Buchi Emecheta’s The New Tribe (published in 2000 by Heinmann), is a seemingly simple family story that looks at the issue of racial integration. The story told from the point of view of the individuals impacted, centres around their lives growing up in a multiracial setting.
Ginny as she is fondly called is married to a young curate called Arthur and has no child of her own. She believes her prayer has been answered when a baby girl in a Tesco bag is brought to her and she earnestly presses for adoption. The child is named Julia. Not long afterwards, a black woman, Catherine decides to put up her eighteen month old son for adoption and she chooses Ginny and Arthur. Ginny accepts, though warily and Chester, the black child finds a home in the personage. Ginny lavishes her love on both children, especially Chester. She spends time creating an African storybook and reads out one particular story to him over and over to engrave in him a sense of pride in his heritage.

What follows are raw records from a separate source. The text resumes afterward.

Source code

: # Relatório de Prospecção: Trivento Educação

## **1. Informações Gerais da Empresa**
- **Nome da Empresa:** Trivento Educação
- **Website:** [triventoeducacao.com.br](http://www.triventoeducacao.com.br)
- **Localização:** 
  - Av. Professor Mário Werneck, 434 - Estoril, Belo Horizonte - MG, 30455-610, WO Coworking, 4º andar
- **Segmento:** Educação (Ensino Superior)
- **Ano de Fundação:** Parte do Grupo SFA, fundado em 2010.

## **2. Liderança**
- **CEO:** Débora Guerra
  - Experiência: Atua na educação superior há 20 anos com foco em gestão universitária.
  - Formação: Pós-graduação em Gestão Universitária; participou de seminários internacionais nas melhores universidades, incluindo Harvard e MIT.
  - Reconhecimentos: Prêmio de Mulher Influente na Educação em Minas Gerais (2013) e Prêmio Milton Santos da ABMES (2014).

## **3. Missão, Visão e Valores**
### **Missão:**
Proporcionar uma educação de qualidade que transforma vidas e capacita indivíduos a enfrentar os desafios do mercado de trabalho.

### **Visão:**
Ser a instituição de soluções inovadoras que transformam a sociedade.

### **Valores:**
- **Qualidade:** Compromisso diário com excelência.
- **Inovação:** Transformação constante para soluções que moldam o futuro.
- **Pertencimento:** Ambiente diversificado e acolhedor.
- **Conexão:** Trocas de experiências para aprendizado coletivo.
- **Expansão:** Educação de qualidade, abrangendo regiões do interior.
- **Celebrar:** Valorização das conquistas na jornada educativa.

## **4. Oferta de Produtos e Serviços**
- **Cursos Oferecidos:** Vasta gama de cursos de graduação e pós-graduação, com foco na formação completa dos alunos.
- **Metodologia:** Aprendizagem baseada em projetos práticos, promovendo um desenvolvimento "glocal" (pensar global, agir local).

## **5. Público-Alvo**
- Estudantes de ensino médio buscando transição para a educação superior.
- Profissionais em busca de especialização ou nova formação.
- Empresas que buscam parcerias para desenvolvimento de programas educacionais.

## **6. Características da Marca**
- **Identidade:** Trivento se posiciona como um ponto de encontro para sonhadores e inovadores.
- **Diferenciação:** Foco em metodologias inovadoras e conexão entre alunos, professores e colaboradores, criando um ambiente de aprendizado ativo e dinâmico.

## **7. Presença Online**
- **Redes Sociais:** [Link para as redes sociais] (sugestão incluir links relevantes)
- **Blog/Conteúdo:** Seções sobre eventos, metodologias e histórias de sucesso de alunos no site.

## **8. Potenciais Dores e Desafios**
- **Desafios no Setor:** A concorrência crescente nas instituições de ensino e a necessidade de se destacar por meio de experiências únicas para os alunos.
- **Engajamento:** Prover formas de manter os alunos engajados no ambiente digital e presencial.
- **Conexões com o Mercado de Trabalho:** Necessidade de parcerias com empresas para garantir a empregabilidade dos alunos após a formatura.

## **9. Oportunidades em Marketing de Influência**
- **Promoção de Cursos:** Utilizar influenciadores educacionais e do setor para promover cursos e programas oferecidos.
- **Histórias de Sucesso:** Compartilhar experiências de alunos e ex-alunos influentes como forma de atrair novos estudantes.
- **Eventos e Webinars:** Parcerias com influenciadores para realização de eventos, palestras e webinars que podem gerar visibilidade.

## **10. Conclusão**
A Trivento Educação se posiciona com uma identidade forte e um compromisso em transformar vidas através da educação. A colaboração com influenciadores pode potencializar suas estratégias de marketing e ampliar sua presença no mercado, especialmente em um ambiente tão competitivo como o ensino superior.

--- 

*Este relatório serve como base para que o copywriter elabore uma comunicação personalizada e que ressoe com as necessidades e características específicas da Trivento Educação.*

But, as Chester grows up, so does his sense of unbelonging. The fact that he stands out different in colour from his sister and parents stares him hard in the face and unlike before, he begins to detest acting out the orient role always given to him in the school play. He asks for who his true parents are. Ginny and her husband decide to divulge the truth to their two adopted children. Deeply affected, the two children consequently become withdrawn. Chester, meanwhile, begins to have recurrent dreams about Nigeria -the country of his descent.
When Julia is impregnated by a family friend, Ray, she does not tell any of her family – not even her brother. And when Chester finally finds out from Ray, he is sad that Julia did not tell him and he feels very left out. Yet, he goes to meet her and advises her to tell Ginnny about it. Later, Julia steals some of the church money and runs away on the advice of her mother. After she leaves, Chester leaves as well and moves to Liverpool to stay with one of his African friends, Ugwu. He works for a while and meets Jimoh, who persuades him to visit Nigeria after he tells him about the recurrent dreams.
Chester eventually leaves for Nigeria with the help of Jimoh and discovers to his dismay, that it is not the glorified beautiful kingdom he had always seen in his dreams. The stress and mosquitoes take their toll and Chester becomes very sick. Esther, one of his friends, comes to take him from Nigeria and tells him that his father his dead and that he left him some portion of money as a legacy. His sister, Julia also visits him and gives him a book from Ginny. Chester finds out that his recurrent dreams are the result of one of the stories in the book – the one that Ginny had told him over and over again.
In The New Tribe, Buchi explores the deeper aspects of family life and adoption – the obstacles and challenges.